I’m using Jekyll as my blog software of choice. Due to its nature of being a static page generator, all the end user sees, are completely generated pages without PHP or alike (some JScript though) which results in a very good pagespeed. The template I based my blog design on is Contrast from Niklas Buschmann.

Github pages

Like many other sites, I use Github pages as the hosting provider. It’s free, fast and provides a lot of flexibility due to it’s connection to git. Sadly, Github pages doesn’t provide a way to secure your connection. Https is only possible with the *.github.io domain, SSL with a custom one isn’t supported. To circumvent this, I prepend cloudflare with enabled and forced SSL encryption. This isn’t a true end-to-end encryption as the clients connection is only secured up until the cloudflare servers, the connection afterwards, from cloudflare to GH pages, remains unsecured. But at least there’s no possibility for an man-in-the-middle attack when using an open W-LAN.

Uberspace

When using only GH pages, there’s no way of previewing drafts. The normal way Github expects you to write up your posts is with a Jekyll instance running locally where you can serve the drafts all you want. But that’s not my use case. I’m one of those pesky “generation mobile” members. I want to be able to write posts everywhere, on every device, preview them on the go and publish them afterwards.

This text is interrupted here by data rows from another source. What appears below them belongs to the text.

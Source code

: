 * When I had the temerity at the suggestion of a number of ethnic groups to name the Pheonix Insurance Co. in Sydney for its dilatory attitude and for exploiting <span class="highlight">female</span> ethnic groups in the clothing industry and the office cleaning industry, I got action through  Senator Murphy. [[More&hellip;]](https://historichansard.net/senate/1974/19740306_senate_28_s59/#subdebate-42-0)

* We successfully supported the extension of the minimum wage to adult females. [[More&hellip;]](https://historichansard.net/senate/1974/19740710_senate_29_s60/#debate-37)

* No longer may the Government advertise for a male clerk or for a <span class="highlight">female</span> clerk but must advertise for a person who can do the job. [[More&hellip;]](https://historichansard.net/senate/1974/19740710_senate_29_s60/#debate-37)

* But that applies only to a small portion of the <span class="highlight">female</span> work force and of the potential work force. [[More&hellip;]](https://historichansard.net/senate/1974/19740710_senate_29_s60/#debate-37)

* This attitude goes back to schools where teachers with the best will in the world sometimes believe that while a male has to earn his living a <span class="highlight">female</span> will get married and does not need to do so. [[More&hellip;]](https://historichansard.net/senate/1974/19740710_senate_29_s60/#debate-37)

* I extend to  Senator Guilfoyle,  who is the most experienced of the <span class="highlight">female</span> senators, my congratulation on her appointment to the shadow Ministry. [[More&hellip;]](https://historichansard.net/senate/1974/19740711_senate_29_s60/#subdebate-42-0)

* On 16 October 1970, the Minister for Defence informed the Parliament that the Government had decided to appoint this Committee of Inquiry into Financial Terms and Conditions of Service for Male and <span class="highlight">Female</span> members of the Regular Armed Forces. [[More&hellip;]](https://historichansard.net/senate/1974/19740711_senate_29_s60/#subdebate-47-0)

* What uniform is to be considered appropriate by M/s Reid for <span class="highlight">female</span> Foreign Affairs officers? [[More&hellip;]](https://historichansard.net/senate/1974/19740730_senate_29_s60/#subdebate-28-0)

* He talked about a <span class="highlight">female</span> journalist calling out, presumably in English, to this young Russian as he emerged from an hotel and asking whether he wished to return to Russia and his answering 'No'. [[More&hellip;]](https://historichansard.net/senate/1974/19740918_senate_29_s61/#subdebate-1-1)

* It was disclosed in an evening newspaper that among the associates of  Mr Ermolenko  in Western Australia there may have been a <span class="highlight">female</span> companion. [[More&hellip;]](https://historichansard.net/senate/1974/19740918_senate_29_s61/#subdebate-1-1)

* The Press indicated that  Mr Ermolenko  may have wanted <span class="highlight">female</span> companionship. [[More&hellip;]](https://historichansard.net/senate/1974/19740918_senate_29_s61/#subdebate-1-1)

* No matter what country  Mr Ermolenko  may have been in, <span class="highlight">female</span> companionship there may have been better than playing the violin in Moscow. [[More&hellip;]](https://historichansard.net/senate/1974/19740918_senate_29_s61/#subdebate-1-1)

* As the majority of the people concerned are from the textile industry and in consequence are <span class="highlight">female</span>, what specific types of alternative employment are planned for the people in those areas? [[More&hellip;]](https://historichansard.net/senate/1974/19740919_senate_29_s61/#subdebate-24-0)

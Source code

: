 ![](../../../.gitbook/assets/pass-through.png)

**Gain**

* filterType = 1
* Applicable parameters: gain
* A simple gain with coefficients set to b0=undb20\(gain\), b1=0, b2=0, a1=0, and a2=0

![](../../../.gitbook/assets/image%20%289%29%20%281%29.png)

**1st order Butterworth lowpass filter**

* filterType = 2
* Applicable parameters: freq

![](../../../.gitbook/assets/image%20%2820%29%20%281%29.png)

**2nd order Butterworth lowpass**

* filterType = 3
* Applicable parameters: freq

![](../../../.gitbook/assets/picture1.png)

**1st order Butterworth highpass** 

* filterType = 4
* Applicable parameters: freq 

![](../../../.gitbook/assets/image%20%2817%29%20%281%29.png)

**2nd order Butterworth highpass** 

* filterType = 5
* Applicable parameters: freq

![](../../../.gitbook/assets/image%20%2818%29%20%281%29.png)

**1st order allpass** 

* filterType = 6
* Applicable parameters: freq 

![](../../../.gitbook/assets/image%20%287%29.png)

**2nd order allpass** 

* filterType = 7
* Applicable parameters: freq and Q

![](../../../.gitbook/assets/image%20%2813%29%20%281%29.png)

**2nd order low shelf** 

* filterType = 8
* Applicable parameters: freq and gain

To realise that, I’m using an uberspace. Uberspace is a hybrid between shared hosting and a virtual server. An uberspace is able to run a plethora of software, Ruby with Jekyll is one of those. Thus, I planned on running a triumvirate of Dropbox, for the syncing from and to every device, Jekyll, for the preview of drafts and git to commit and push the changes to my Github repository belonging to my blog. I’m running a dropbox daemon on my uberspace which only syncs the folder containing the Jekyll source files. To start a build and deployment of the “local” (on uberspace) Jekyll installation or to commit and push the changes to github, I’ve written a small script which I called jekyll-file-remote. It’s basically an infinite loop checking a watch folder for control files.

Thereby I can write markdown drafts on every device I want, as those are synced via Dropbox. If I want to preview the drafts, I create a control file resulting in compiling them via the jekyll installed on my uberspace and previewing them into another location which is excluded for search engine crawlers. If I’m satisfied with my blog post, I create another control file for jekyll-file-remote, which automatically commits and pushes the changes to my m3adow.github.io repository.